◆ **Problem statement**: Every line of the data must appear again in the answer, exactly as written.

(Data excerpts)

##########

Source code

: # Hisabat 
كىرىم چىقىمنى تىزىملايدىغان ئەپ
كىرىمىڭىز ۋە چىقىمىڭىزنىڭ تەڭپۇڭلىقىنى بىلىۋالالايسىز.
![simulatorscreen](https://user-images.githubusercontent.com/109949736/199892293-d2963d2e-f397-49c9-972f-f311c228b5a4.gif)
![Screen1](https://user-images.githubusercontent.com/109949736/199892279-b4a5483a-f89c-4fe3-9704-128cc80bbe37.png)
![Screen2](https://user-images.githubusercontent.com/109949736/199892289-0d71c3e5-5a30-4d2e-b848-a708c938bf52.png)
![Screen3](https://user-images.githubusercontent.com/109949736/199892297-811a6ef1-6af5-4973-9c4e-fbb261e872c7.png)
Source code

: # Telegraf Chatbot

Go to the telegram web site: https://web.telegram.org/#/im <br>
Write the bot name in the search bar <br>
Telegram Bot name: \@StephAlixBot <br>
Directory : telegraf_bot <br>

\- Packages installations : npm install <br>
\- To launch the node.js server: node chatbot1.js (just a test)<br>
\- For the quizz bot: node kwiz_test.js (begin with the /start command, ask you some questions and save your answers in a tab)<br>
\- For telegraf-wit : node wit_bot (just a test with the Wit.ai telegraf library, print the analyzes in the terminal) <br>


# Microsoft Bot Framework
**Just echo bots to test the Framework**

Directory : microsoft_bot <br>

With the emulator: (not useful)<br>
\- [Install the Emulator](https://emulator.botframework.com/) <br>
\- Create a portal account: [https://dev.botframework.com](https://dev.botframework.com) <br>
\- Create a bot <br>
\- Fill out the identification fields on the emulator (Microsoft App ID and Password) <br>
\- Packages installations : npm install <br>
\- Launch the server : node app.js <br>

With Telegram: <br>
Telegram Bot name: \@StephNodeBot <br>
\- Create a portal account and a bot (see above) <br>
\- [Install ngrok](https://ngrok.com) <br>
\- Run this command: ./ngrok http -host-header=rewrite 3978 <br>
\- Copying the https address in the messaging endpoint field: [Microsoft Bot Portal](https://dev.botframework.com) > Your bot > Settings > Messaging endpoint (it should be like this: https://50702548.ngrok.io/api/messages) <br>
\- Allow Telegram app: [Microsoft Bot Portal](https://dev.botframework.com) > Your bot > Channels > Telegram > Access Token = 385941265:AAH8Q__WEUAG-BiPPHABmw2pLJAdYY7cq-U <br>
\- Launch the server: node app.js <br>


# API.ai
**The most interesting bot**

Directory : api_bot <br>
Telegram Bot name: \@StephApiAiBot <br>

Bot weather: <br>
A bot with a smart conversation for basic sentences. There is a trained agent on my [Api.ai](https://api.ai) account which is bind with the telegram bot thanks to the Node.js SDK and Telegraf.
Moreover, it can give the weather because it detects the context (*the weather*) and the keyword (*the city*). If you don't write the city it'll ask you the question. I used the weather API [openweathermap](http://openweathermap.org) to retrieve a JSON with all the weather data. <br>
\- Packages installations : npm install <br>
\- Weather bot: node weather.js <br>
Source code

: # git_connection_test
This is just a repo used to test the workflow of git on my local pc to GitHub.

##########

◆ **Response to the exercise**:
Source code

: # Hisabat 
كىرىم چىقىمنى تىزىملايدىغان ئەپ
كىرىمىڭىز ۋە چىقىمىڭىزنىڭ تەڭپۇڭلىقىنى بىلىۋالالايسىز.
![simulatorscreen](https://user-images.githubusercontent.com/109949736/199892293-d2963d2e-f397-49c9-972f-f311c228b5a4.gif)
![Screen1](https://user-images.githubusercontent.com/109949736/199892279-b4a5483a-f89c-4fe3-9704-128cc80bbe37.png)
![Screen2](https://user-images.githubusercontent.com/109949736/199892289-0d71c3e5-5a30-4d2e-b848-a708c938bf52.png)
![Screen3](https://user-images.githubusercontent.com/109949736/199892297-811a6ef1-6af5-4973-9c4e-fbb261e872c7.png)
Source code

: # Telegraf Chatbot

Go to the telegram web site: https://web.telegram.org/#/im <br>
Write the bot name in the search bar <br>
Telegram Bot name: \@StephAlixBot <br>
Directory : telegraf_bot <br>

\- Packages installations : npm install <br>
\- To launch the node.js server: node chatbot1.js (just a test)<br>
\- For the quizz bot: node kwiz_test.js (begin with the /start command, ask you some questions and save your answers in a tab)<br>
\- For telegraf-wit : node wit_bot (just a test with the Wit.ai telegraf library, print the analyzes in the terminal) <br>


# Microsoft Bot Framework
**Just echo bots to test the Framework**

Directory : microsoft_bot <br>

With the emulator: (not useful)<br>
\- [Install the Emulator](https://emulator.botframework.com/) <br>
\- Create a portal account: [https://dev.botframework.com](https://dev.botframework.com) <br>
\- Create a bot <br>
\- Fill out the identification fields on the emulator (Microsoft App ID and Password) <br>
\- Packages installations : npm install <br>
\- Launch the server : node app.js <br>

With Telegram: <br>
Telegram Bot name: \@StephNodeBot <br>
\- Create a portal account and a bot (see above) <br>
\- [Install ngrok](https://ngrok.com) <br>
\- Run this command: ./ngrok http -host-header=rewrite 3978 <br>
\- Copying the https address in the messaging endpoint field: [Microsoft Bot Portal](https://dev.botframework.com) > Your bot > Settings > Messaging endpoint (it should be like this: https://50702548.ngrok.io/api/messages) <br>
\- Allow Telegram app: [Microsoft Bot Portal](https://dev.botframework.com) > Your bot > Channels > Telegram > Access Token = 385941265:AAH8Q__WEUAG-BiPPHABmw2pLJAdYY7cq-U <br>
\- Launch the server: node app.js <br>


# API.ai
**The most interesting bot**

Directory : api_bot <br>
Telegram Bot name: \@StephApiAiBot <br>

Bot weather: <br>
A bot with a smart conversation for basic sentences. There is a trained agent on my [Api.ai](https://api.ai) account which is bind with the telegram bot thanks to the Node.js SDK and Telegraf.
Moreover, it can give the weather because it detects the context (*the weather*) and the keyword (*the city*). If you don't write the city it'll ask you the question. I used the weather API [openweathermap](http://openweathermap.org) to retrieve a JSON with all the weather data. <br>
\- Packages installations : npm install <br>
\- Weather bot: node weather.js <br>
Source code

: # git_connection_test
This is just a repo used to test the workflow of git on my local pc to GitHub.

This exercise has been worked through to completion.